The White House expects to have robust outreach to GOP lawmakers and is committed to a serious discussion with them, a White House official said on the condition of anonymity to discuss the administration’s plans. That effort began with inviting Republicans from relevant committees to a Tuesday briefing with Mr Brian Deese, the National Economic Council director.
But Mr Biden’s plans don’t necessarily need Republican support to become law.
Senate Majority Leader Chuck Schumer and House Speaker Nancy Pelosi could choose to fit many of the President’s proposals into one or more budget reconciliation Bills, which require only a simple majority vote in the Senate. The challenge is, as Ms Pelosi has already indicated, that not all elements could fit into such a Bill, which sets certain requirements for inclusion.
The infrastructure package doesn’t include any of the proposed tax increases on individuals that Mr Biden talked about on the campaign – like raising the top tax rate for individuals and increasing the levy on capital gains. That was purposeful, an administration official said, because White House aides believe corporate-tax reform should pay for infrastructure and the efforts to enhance the attraction of the US as a place to do business.
Tax experts and lawmakers expect the administration to try to raise taxes on the wealthy and their assets in the second package coming later this spring.

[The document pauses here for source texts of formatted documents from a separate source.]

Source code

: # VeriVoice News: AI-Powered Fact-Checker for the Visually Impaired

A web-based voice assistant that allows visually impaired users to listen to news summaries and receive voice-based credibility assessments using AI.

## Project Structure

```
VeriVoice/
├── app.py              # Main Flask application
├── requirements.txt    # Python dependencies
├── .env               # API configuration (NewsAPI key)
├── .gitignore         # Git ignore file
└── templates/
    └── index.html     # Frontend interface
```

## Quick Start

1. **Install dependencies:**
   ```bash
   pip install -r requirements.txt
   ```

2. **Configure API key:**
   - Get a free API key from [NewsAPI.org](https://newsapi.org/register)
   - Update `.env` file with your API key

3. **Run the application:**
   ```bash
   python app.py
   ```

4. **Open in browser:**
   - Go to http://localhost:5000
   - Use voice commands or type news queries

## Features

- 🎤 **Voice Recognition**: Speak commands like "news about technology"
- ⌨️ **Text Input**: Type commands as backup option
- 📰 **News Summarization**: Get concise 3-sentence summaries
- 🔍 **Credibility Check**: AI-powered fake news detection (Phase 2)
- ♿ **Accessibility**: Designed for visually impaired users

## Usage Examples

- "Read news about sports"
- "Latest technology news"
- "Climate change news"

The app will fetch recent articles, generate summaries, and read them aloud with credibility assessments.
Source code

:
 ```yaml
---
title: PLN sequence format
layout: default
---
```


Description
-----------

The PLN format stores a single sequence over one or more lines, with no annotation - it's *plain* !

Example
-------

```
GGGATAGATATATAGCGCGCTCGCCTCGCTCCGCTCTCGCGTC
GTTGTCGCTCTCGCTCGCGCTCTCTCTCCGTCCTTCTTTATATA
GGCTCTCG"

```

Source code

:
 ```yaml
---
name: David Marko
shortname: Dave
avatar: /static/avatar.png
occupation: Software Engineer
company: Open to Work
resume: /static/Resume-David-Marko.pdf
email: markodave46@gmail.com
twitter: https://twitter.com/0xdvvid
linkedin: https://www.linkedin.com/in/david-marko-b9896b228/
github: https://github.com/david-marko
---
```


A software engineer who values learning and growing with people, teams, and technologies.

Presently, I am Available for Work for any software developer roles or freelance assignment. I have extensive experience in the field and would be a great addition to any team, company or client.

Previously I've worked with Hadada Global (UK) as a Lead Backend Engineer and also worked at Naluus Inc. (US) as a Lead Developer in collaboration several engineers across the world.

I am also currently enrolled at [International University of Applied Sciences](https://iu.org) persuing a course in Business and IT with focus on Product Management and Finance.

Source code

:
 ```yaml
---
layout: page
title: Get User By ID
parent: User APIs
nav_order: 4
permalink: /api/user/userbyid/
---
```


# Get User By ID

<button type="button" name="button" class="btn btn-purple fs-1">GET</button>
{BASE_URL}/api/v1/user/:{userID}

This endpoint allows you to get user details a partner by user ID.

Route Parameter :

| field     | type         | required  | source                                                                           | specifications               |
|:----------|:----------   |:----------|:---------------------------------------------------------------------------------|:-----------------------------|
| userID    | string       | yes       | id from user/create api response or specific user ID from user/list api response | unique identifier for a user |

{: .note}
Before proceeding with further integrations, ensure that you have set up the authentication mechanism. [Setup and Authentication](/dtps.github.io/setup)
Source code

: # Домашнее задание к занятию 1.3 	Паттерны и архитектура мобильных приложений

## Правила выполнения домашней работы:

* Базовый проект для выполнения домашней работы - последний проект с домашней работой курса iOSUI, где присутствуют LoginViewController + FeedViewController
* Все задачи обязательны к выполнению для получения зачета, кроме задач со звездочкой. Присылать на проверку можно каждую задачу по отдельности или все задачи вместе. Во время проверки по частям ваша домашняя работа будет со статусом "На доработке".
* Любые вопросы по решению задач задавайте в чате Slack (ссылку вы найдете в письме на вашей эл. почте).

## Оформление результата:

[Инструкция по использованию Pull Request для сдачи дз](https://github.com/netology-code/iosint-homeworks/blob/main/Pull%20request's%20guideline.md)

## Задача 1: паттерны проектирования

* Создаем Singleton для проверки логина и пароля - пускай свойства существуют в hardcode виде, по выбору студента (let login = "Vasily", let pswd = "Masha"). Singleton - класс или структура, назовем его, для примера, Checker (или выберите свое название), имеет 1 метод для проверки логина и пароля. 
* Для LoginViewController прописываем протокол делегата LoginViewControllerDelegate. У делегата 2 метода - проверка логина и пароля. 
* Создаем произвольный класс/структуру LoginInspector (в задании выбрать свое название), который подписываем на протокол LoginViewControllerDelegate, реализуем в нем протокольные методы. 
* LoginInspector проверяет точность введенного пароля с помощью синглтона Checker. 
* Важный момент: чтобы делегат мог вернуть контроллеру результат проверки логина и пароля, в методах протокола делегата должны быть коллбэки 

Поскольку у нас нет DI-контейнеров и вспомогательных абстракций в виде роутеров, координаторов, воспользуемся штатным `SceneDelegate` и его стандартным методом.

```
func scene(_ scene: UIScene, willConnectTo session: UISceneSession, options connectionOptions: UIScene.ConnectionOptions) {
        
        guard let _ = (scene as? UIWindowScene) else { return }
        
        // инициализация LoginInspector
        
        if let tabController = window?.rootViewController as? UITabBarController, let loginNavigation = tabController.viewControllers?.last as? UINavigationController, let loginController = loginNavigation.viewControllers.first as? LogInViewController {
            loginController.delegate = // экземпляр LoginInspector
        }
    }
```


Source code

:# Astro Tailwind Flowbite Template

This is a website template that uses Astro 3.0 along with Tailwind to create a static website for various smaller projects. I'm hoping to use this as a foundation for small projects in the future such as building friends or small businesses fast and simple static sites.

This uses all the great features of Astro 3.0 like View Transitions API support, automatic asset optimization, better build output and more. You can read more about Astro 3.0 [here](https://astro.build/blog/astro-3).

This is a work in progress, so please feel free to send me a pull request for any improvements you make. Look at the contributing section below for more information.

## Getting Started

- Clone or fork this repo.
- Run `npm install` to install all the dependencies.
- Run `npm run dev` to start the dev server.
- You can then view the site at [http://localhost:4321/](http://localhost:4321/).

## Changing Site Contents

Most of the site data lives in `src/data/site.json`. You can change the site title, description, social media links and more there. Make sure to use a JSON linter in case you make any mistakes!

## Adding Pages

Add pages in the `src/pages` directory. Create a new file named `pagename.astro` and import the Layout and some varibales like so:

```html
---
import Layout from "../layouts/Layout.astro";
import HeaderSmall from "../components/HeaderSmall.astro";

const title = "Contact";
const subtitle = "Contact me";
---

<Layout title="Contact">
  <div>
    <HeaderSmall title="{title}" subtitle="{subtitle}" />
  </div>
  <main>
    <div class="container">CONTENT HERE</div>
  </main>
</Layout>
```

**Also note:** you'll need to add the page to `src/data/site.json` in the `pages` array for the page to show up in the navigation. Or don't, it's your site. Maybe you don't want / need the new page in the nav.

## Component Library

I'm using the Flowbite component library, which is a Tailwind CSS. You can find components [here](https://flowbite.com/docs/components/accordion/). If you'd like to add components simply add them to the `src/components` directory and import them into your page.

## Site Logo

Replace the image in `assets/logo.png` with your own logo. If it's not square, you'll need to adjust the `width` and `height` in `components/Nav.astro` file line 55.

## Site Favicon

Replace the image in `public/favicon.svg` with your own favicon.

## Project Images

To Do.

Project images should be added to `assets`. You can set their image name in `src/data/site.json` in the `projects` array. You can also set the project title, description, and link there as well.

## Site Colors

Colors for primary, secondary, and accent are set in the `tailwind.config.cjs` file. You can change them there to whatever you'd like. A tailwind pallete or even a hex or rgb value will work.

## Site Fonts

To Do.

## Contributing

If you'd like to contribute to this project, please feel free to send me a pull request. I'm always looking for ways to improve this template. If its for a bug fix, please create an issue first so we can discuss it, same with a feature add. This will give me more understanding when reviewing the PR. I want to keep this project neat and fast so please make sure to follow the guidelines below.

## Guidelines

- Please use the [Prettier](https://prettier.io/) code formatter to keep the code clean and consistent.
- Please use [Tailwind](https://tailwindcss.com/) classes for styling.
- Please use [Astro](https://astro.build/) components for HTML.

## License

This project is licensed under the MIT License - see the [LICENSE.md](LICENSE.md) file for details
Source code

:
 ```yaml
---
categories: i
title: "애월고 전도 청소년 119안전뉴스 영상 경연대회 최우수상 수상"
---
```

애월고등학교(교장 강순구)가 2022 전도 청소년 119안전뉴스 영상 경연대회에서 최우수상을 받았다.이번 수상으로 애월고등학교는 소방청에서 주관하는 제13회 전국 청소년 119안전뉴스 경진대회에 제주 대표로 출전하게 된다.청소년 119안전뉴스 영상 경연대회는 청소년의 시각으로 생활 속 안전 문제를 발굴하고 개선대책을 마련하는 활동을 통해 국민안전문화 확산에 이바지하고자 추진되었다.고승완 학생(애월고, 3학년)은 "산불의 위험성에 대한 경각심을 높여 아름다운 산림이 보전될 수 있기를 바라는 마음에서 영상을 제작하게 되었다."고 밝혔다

If Mr Biden does succeed in passing the bulk of the packages he introduces, it could put him in the pantheon with Lyndon Johnson or Franklin Delano Roosevelt, presidents who instituted sweeping changes through legislation on civil rights and the social safety net.
“This really is transformational in a way we have not seen since the Great Society,” said Dr Dean Baker, senior economist at the Centre for Economic and Policy Research, a left-leaning think tank.
“Like a lot of people, I underestimated Joe Biden. He was always in the background – as vice presidents are supposed to be – always in the centre of the party politically. And he was clumsy. That is what we saw, and that is why I underestimated him. But I can’t quarrel with what he done since he took office.”